What you have to do: All entries below must be written out verbatim, and the images must be dropped.

[Records from a dataset]
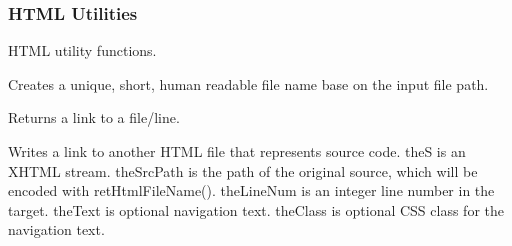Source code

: \documentclass[letterpaper,10pt,english]{sphinxmanual}
\begin{document}
\subsubsection{HTML Utilities}
\label{\detokenize{ref/util/HtmlUtils:html-utilities}}\label{\detokenize{ref/util/HtmlUtils::doc}}\label{\detokenize{ref/util/HtmlUtils:module-TotalDepth.util.HtmlUtils}}
HTML utility functions.

\begin{fulllineitems}
\label{\detokenize{ref/util/HtmlUtils:TotalDepth.util.HtmlUtils.retHtmlFileName}}
Creates a unique, short, human readable file name base on the input
file path.

\end{fulllineitems}


\begin{fulllineitems}
\label{\detokenize{ref/util/HtmlUtils:TotalDepth.util.HtmlUtils.retHtmlFileLink}}
Returns a link to a file/line.

\end{fulllineitems}


\begin{fulllineitems}
\label{\detokenize{ref/util/HtmlUtils:TotalDepth.util.HtmlUtils.writeHtmlFileLink}}
Writes a link to another HTML file that represents source code.
theS is an XHTML stream.
theSrcPath is the path of the original source, which will be encoded with retHtmlFileName().
theLineNum is an integer line number in the target.
theText is optional navigation text.
theClass is optional CSS class for the navigation text.

\end{fulllineitems}

\end{document}
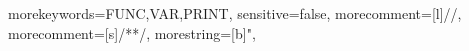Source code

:   {morekeywords={FUNC,VAR,PRINT},
  sensitive=false,
  morecomment=[l]{//},
  morecomment=[s]{/*}{*/},
  morestring=[b]",
}
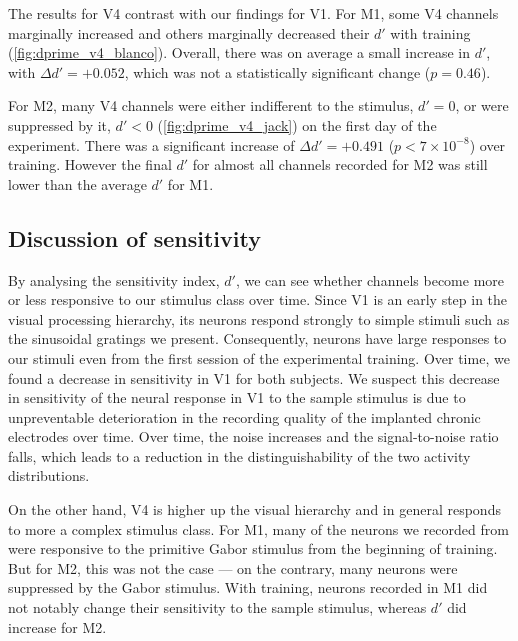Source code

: The results for \ac{V4} contrast with our findings for \ac{V1}.
For \ac{M1}, some \ac{V4} channels marginally increased and others marginally decreased their $d'$ with training (\autoref{fig:dprime_v4_blanco}).
Overall, there was on average a small increase in $d'$, with $\Delta d' = +0.052$, which was not a statistically significant change ($p=0.46$).

For \ac{M2}, many \ac{V4} channels were either indifferent to the stimulus, $d'=0$, or were suppressed by it, $d'<0$ (\autoref{fig:dprime_v4_jack}) on the first day of the experiment.
There was a significant increase of $\Delta d' = +0.491$ ($p < 7 \times 10 ^{-8}$) over training.
However the final $d'$ for almost all channels recorded for \ac{M2} was still lower than the average $d'$ for \ac{M1}.


\subsection{Discussion of sensitivity}
\label{sec:pl_dprime_discuss}

By analysing the sensitivity index, $d'$, we can see whether channels become more or less responsive to our stimulus class over time.
Since \ac{V1} is an early step in the visual processing hierarchy, its neurons respond strongly to simple stimuli such as the sinusoidal gratings we present.
Consequently, neurons have large responses to our stimuli even from the first session of the experimental training.
Over time, we found a decrease in sensitivity in \ac{V1} for both subjects.
We suspect this decrease in sensitivity of the neural response in \ac{V1} to the sample stimulus is due to unpreventable deterioration in the recording quality of the implanted chronic electrodes over time.
Over time, the noise increases and the signal-to-noise ratio falls, which leads to a reduction in the distinguishability of the two activity distributions.

On the other hand, \ac{V4} is higher up the visual hierarchy and in general responds to more a complex stimulus class.
For \ac{M1}, many of the neurons we recorded from were responsive to the primitive Gabor stimulus from the beginning of training.
But for \ac{M2}, this was not the case --- on the contrary, many neurons were suppressed by the Gabor stimulus.
With training, neurons recorded in \ac{M1} did not notably change their sensitivity to the sample stimulus, whereas $d'$ did increase for \ac{M2}.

Completed task:
Source code

: \documentclass[letterpaper,10pt,english]{sphinxmanual}
\begin{document}
\subsubsection{HTML Utilities}
\label{\detokenize{ref/util/HtmlUtils:html-utilities}}\label{\detokenize{ref/util/HtmlUtils::doc}}\label{\detokenize{ref/util/HtmlUtils:module-TotalDepth.util.HtmlUtils}}
HTML utility functions.

\begin{fulllineitems}
\label{\detokenize{ref/util/HtmlUtils:TotalDepth.util.HtmlUtils.retHtmlFileName}}
Creates a unique, short, human readable file name base on the input
file path.

\end{fulllineitems}


\begin{fulllineitems}
\label{\detokenize{ref/util/HtmlUtils:TotalDepth.util.HtmlUtils.retHtmlFileLink}}
Returns a link to a file/line.

\end{fulllineitems}


\begin{fulllineitems}
\label{\detokenize{ref/util/HtmlUtils:TotalDepth.util.HtmlUtils.writeHtmlFileLink}}
Writes a link to another HTML file that represents source code.
theS is an XHTML stream.
theSrcPath is the path of the original source, which will be encoded with retHtmlFileName().
theLineNum is an integer line number in the target.
theText is optional navigation text.
theClass is optional CSS class for the navigation text.

\end{fulllineitems}

\end{document}
Source code

:   {morekeywords={FUNC,VAR,PRINT},
  sensitive=false,
  morecomment=[l]{//},
  morecomment=[s]{/*}{*/},
  morestring=[b]",
}
Source code

: The results for \ac{V4} contrast with our findings for \ac{V1}.
For \ac{M1}, some \ac{V4} channels marginally increased and others marginally decreased their $d'$ with training (\autoref{fig:dprime_v4_blanco}).
Overall, there was on average a small increase in $d'$, with $\Delta d' = +0.052$, which was not a statistically significant change ($p=0.46$).

For \ac{M2}, many \ac{V4} channels were either indifferent to the stimulus, $d'=0$, or were suppressed by it, $d'<0$ (\autoref{fig:dprime_v4_jack}) on the first day of the experiment.
There was a significant increase of $\Delta d' = +0.491$ ($p < 7 \times 10 ^{-8}$) over training.
However the final $d'$ for almost all channels recorded for \ac{M2} was still lower than the average $d'$ for \ac{M1}.


\subsection{Discussion of sensitivity}
\label{sec:pl_dprime_discuss}

By analysing the sensitivity index, $d'$, we can see whether channels become more or less responsive to our stimulus class over time.
Since \ac{V1} is an early step in the visual processing hierarchy, its neurons respond strongly to simple stimuli such as the sinusoidal gratings we present.
Consequently, neurons have large responses to our stimuli even from the first session of the experimental training.
Over time, we found a decrease in sensitivity in \ac{V1} for both subjects.
We suspect this decrease in sensitivity of the neural response in \ac{V1} to the sample stimulus is due to unpreventable deterioration in the recording quality of the implanted chronic electrodes over time.
Over time, the noise increases and the signal-to-noise ratio falls, which leads to a reduction in the distinguishability of the two activity distributions.

On the other hand, \ac{V4} is higher up the visual hierarchy and in general responds to more a complex stimulus class.
For \ac{M1}, many of the neurons we recorded from were responsive to the primitive Gabor stimulus from the beginning of training.
But for \ac{M2}, this was not the case --- on the contrary, many neurons were suppressed by the Gabor stimulus.
With training, neurons recorded in \ac{M1} did not notably change their sensitivity to the sample stimulus, whereas $d'$ did increase for \ac{M2}.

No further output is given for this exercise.